Every line of the data that includes "orange" should be copied out.

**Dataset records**
BEGIN
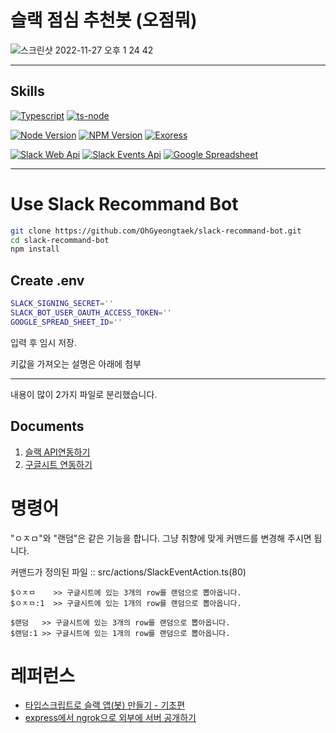 # 슬랙 점심 추천봇 (오점뭐)

![스크린샷 2022-11-27 오후 1 24 42](https://user-images.githubusercontent.com/20200820/204119349-3876e9b4-1cbc-4d0b-93b9-b7565229fee4.png)

---

## Skills

[![Typescript](https://img.shields.io/badge/Typescript-v4.8-blue.svg)](https://www.typescriptlang.org/)
[![ts-node](https://img.shields.io/badge/Ts_Node-v10.9-blue.svg)](https://www.npmjs.com/package/ts-node)

[![Node Version](https://img.shields.io/badge/Nodejs-18.14.0-green.svg?logo=node.js&style=flat)](https://nodejs.org)
[![NPM Version](https://img.shields.io/badge/NPM-v9.1.2-green.svg?style=flat)](https://nodejs.org)
[![Exoress](https://img.shields.io/badge/Express-v4.18.1-green.svg?logo=node.js&style=flat)](https://nodejs.org)

[![Slack Web Api](https://img.shields.io/badge/Slack_Web_Api-v6.7.2-orange.svg)](https://www.npmjs.com/package/@slack/web-api)
[![Slack Events Api](https://img.shields.io/badge/Slack_Events_Api-v3.0.1-orange.svg)](https://www.npmjs.com/package/@slack/events-api)
[![Google Spreadsheet](https://img.shields.io/badge/Google_Spreadsheet-v3.3.0-orange.svg)](https://www.npmjs.com/package/google-spreadsheet)

---

# Use Slack Recommand Bot

```sh
git clone https://github.com/OhGyeongtaek/slack-recommand-bot.git
cd slack-recommand-bot
npm install
```

## Create .env

```sh
SLACK_SIGNING_SECRET=''
SLACK_BOT_USER_OAUTH_ACCESS_TOKEN=''
GOOGLE_SPREAD_SHEET_ID=''
```
입력 후 임시 저장.

키값을 가져오는 설명은 아래에 첨부

---

내용이 많이 2가지 파일로 분리했습니다.

## Documents

1. [슬랙 API연동하기](https://github.com/OhGyeongtaek/slack-recommand-bot/blob/main/docs/%EC%8A%AC%EB%9E%99%20API%20%EC%97%B0%EB%8F%99%ED%95%98%EA%B8%B0.md)
2. [구글시트 연동하기](https://github.com/OhGyeongtaek/slack-recommand-bot/blob/main/docs/%EA%B5%AC%EA%B8%80%EC%8B%9C%ED%8A%B8%20%EC%97%B0%EB%8F%99%ED%95%98%EA%B8%B0.md)

# 명령어

"ㅇㅈㅁ"와 "랜덤"은 같은 기능을 합니다. 그냥 취향에 맞게 커맨드를 변경해 주시면 됩니다.

커맨드가 정의된 파일 :: src/actions/SlackEventAction.ts(80)

```
$ㅇㅈㅁ    >> 구글시트에 있는 3개의 row를 랜덤으로 뽑아옵니다.
$ㅇㅈㅁ:1  >> 구글시트에 있는 1개의 row를 랜덤으로 뽑아옵니다.

$랜덤   >> 구글시트에 있는 3개의 row를 랜덤으로 뽑아옵니다.
$랜덤:1 >> 구글시트에 있는 1개의 row를 랜덤으로 뽑아옵니다.
```

# 레퍼런스

* [타입스크립트로 슬랙 앱(봇) 만들기 - 기초편](https://blog.gangnamunni.com/post/typescript-slack-bot/)
* [express에서 ngrok으로 외부에 서버 공개하기](https://velog.io/@nawnoes/express%EC%97%90%EC%84%9C-ngrok%EC%9C%BC%EB%A1%9C-%EC%99%B8%EB%B6%80%EC%97%90-%EC%84%9C%EB%B2%84-%EA%B3%B5%EA%B0%9C%ED%95%98%EA%B8%B0)
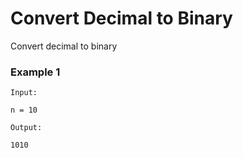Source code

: # Convert Decimal to Binary

Convert decimal to binary

### Example 1

```
Input:

n = 10
```

```
Output:

1010
```
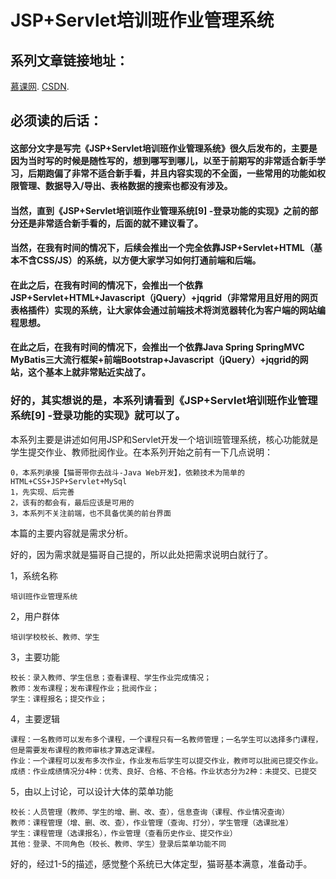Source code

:# JSP+Servlet培训班作业管理系统

## 系列文章链接地址：

[慕课网](https://www.imooc.com/article/16001).
[CSDN](https://blog.csdn.net/woshisangsang/article/category/6564033).

## 必须读的后话：
#### 这部分文字是写完《JSP+Servlet培训班作业管理系统》很久后发布的，主要是因为当时写的时候是随性写的，想到哪写到哪儿，以至于前期写的非常适合新手学习，后期跑偏了非常不适合新手看，并且内容实现的不全面，一些常用的功能如权限管理、数据导入/导出、表格数据的搜索也都没有涉及。
#### 当然，直到《JSP+Servlet培训班作业管理系统[9] -登录功能的实现》之前的部分还是非常适合新手看的，后面的就不建议看了。
#### 当然，在我有时间的情况下，后续会推出一个完全依靠JSP+Servlet+HTML（基本不含CSS/JS）的系统，以方便大家学习如何打通前端和后端。
#### 在此之后，在我有时间的情况下，会推出一个依靠JSP+Servlet+HTML+Javascript（jQuery）+jqgrid（非常常用且好用的网页表格插件）实现的系统，让大家体会通过前端技术将浏览器转化为客户端的网站编程思想。
#### 在此之后，在我有时间的情况下，会推出一个依靠Java Spring SpringMVC MyBatis三大流行框架+前端Bootstrap+Javascript（jQuery）+jqgrid的网站，这个基本上就非常贴近实战了。

### 好的，其实想说的是，本系列请看到《JSP+Servlet培训班作业管理系统[9] -登录功能的实现》就可以了。

本系列主要是讲述如何用JSP和Servlet开发一个培训班管理系统，核心功能就是学生提交作业、教师批阅作业。在本系列开始之前有一下几点说明：
```
0，本系列承接【猫哥带你去战斗-Java Web开发】，依赖技术为简单的HTML+CSS+JSP+Servlet+MySql
1，先实现、后完善
2，该有的都会有，最后应该是可用的
3，本系列不关注前端，也不具备优美的前台界面
```
本篇的主要内容就是需求分析。

好的，因为需求就是猫哥自己提的，所以此处把需求说明白就行了。

1，系统名称

```
培训班作业管理系统
```
2，用户群体

```
培训学校校长、教师、学生
```
3，主要功能

```
校长：录入教师、学生信息；查看课程、学生作业完成情况；
教师：发布课程；发布课程作业；批阅作业；
学生：课程报名；提交作业；
```
4，主要逻辑

```
课程：一名教师可以发布多个课程，一个课程只有一名教师管理；一名学生可以选择多门课程，但是需要发布课程的教师审核才算选定课程。
作业：一个课程可以发布多次作业，作业发布后学生可以提交作业，教师可以批阅已提交作业。
成绩：作业成绩情况分4种：优秀、良好、合格、不合格。作业状态分为2种：未提交、已提交
```
5，由以上讨论，可以设计大体的菜单功能

```
校长：人员管理（教师、学生的增、删、改、查），信息查询（课程、作业情况查询）
教师：课程管理（增、删、改、查），作业管理（查询、打分），学生管理（选课批准）
学生：课程管理（选课报名），作业管理（查看历史作业、提交作业）
其他：登录、不同角色（校长、教师、学生）登录后菜单功能不同
```
好的，经过1-5的描述，感觉整个系统已大体定型，猫哥基本满意，准备动手。


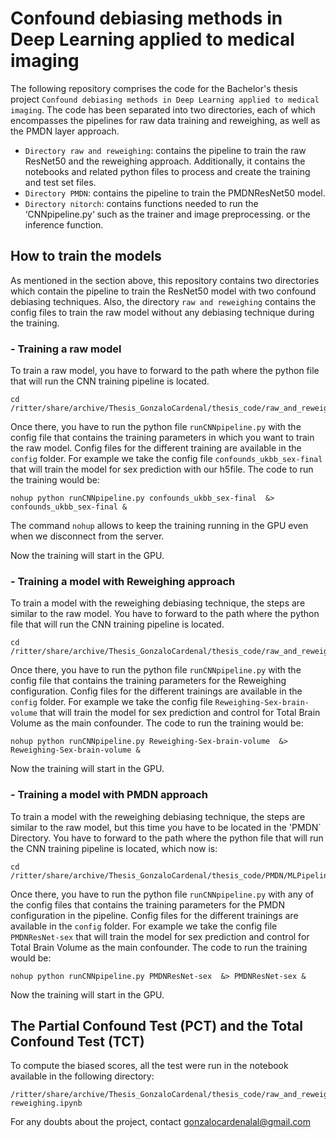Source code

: # Confound debiasing methods in Deep Learning applied to medical imaging

The following repository comprises the code for the Bachelor's thesis project `Confound debiasing methods in Deep Learning applied to medical imaging`. 
The code has been separated into two directories, each of which encompasses the pipelines for raw data training and reweighing, as well as the PMDN layer approach.
- `Directory raw and reweighing`: contains the pipeline to train the raw ResNet50 and the reweighing approach. Additionally, it contains the notebooks and related python files to process and create the training and test set files.
- `Directory PMDN`: contains the pipeline to train the PMDNResNet50 model.
- `Directory nitorch`: contains functions needed to run the ‘CNNpipeline.py‘ such as the trainer and image preprocessing.
or the inference function.


## How to train the models

As mentioned in the section above, this repository contains two directories which contain the pipeline to train the ResNet50 model with two confound debiasing techniques. Also, the directory `raw and reweighing` contains the config files to train the raw model without any debiasing technique during the training. 

### - Training a raw model

To train a raw model, you have to forward to the path where the python file that will run the CNN training pipeline is located. 
```
cd /ritter/share/archive/Thesis_GonzaloCardenal/thesis_code/raw_and_reweighing/CNNpipeline/
```
Once there, you have to run the python file `runCNNpipeline.py` with the config file that contains the training parameters in which you want to train the raw model. Config files for the different training are available in the `config` folder. For example we take the config file `confounds_ukbb_sex-final` that will train the model for sex prediction with our h5file. The code to run the training would be:
```
nohup python runCNNpipeline.py confounds_ukbb_sex-final  &> confounds_ukbb_sex-final &
```
The command `nohup` allows to keep the training running in the GPU even when we disconnect from the server.

Now the training will start in the GPU. 

### - Training a model with Reweighing approach

To train a model with the reweighing debiasing technique, the steps are similar to the raw model. You have to forward to the path where the python file that will run the CNN training pipeline is located. 
```
cd /ritter/share/archive/Thesis_GonzaloCardenal/thesis_code/raw_and_reweighing/CNNpipeline/
```
Once there, you have to run the python file `runCNNpipeline.py` with the config file that contains the training parameters for the Reweighing configuration. Config files for the different trainings are available in the `config` folder. For example we take the config file `Reweighing-Sex-brain-volume` that will train the model for sex prediction and control for Total Brain Volume as the main confounder. The code to run the training would be:
```
nohup python runCNNpipeline.py Reweighing-Sex-brain-volume  &> Reweighing-Sex-brain-volume &
```

Now the training will start in the GPU. 

### - Training a model with PMDN approach

To train a model with the reweighing debiasing technique, the steps are similar to the raw model, but this time you have to be located in the 'PMDN` Directory. You have to forward to the path where the python file that will run the CNN training pipeline is located, which now is:
```
cd /ritter/share/archive/Thesis_GonzaloCardenal/thesis_code/PMDN/MLPipeline/CNNPipeline/
```
Once there, you have to run the python file `runCNNpipeline.py` with any of the config files that contains the training parameters for the PMDN configuration in the pipeline. Config files for the different trainings are available in the `config` folder. For example we take the config file `PMDNResNet-sex` that will train the model for sex prediction and control for Total Brain Volume as the main confounder. The code to run the training would be:
```
nohup python runCNNpipeline.py PMDNResNet-sex  &> PMDNResNet-sex &
```

Now the training will start in the GPU. 

## The Partial Confound Test (PCT) and the Total Confound Test (TCT)

To compute the biased scores, all the test were run in the notebook available in the following directory:
```
/ritter/share/archive/Thesis_GonzaloCardenal/thesis_code/raw_and_reweighing/CNNpipeline/plot_results/test_partial_confound_test-reweighing.ipynb
```

For any doubts about the project, contact gonzalocardenalal@gmail.com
END
**OUTPUT OF THE TASK**
[![Slack Web Api](https://img.shields.io/badge/Slack_Web_Api-v6.7.2-orange.svg)](https://www.npmjs.com/package/@slack/web-api)
[![Slack Events Api](https://img.shields.io/badge/Slack_Events_Api-v3.0.1-orange.svg)](https://www.npmjs.com/package/@slack/events-api)
[![Google Spreadsheet](https://img.shields.io/badge/Google_Spreadsheet-v3.3.0-orange.svg)](https://www.npmjs.com/package/google-spreadsheet)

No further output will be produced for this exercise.